Exercise description: Please retype all the records below exactly as they read.

(Provided material Opens)

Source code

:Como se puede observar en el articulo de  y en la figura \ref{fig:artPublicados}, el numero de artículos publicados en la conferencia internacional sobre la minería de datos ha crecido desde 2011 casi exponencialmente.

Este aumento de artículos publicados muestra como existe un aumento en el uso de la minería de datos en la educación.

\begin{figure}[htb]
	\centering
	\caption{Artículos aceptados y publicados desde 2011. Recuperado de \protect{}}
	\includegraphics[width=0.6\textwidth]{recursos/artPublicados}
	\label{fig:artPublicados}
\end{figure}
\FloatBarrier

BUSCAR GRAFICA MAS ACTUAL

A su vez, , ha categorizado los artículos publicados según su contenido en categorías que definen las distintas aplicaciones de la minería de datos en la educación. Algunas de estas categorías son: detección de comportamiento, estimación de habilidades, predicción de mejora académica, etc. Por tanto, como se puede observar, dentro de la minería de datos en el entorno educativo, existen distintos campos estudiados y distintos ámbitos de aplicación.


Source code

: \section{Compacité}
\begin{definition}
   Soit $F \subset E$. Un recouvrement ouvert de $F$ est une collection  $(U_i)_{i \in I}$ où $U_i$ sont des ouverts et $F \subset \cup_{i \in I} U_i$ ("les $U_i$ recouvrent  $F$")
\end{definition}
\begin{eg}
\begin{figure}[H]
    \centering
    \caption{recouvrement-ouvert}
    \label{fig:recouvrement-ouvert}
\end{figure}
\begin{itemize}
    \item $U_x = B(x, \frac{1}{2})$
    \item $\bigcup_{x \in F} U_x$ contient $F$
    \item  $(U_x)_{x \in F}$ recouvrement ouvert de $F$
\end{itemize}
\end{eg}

(Provided material Closes)

Task output:
Source code

:Como se puede observar en el articulo de  y en la figura \ref{fig:artPublicados}, el numero de artículos publicados en la conferencia internacional sobre la minería de datos ha crecido desde 2011 casi exponencialmente.

Este aumento de artículos publicados muestra como existe un aumento en el uso de la minería de datos en la educación.

\begin{figure}[htb]
	\centering
	\caption{Artículos aceptados y publicados desde 2011. Recuperado de \protect{}}
	\includegraphics[width=0.6\textwidth]{recursos/artPublicados}
	\label{fig:artPublicados}
\end{figure}
\FloatBarrier

BUSCAR GRAFICA MAS ACTUAL

A su vez, , ha categorizado los artículos publicados según su contenido en categorías que definen las distintas aplicaciones de la minería de datos en la educación. Algunas de estas categorías son: detección de comportamiento, estimación de habilidades, predicción de mejora académica, etc. Por tanto, como se puede observar, dentro de la minería de datos en el entorno educativo, existen distintos campos estudiados y distintos ámbitos de aplicación.


Source code

: \section{Compacité}
\begin{definition}
   Soit $F \subset E$. Un recouvrement ouvert de $F$ est une collection  $(U_i)_{i \in I}$ où $U_i$ sont des ouverts et $F \subset \cup_{i \in I} U_i$ ("les $U_i$ recouvrent  $F$")
\end{definition}
\begin{eg}
\begin{figure}[H]
    \centering
    \caption{recouvrement-ouvert}
    \label{fig:recouvrement-ouvert}
\end{figure}
\begin{itemize}
    \item $U_x = B(x, \frac{1}{2})$
    \item $\bigcup_{x \in F} U_x$ contient $F$
    \item  $(U_x)_{x \in F}$ recouvrement ouvert de $F$
\end{itemize}
\end{eg}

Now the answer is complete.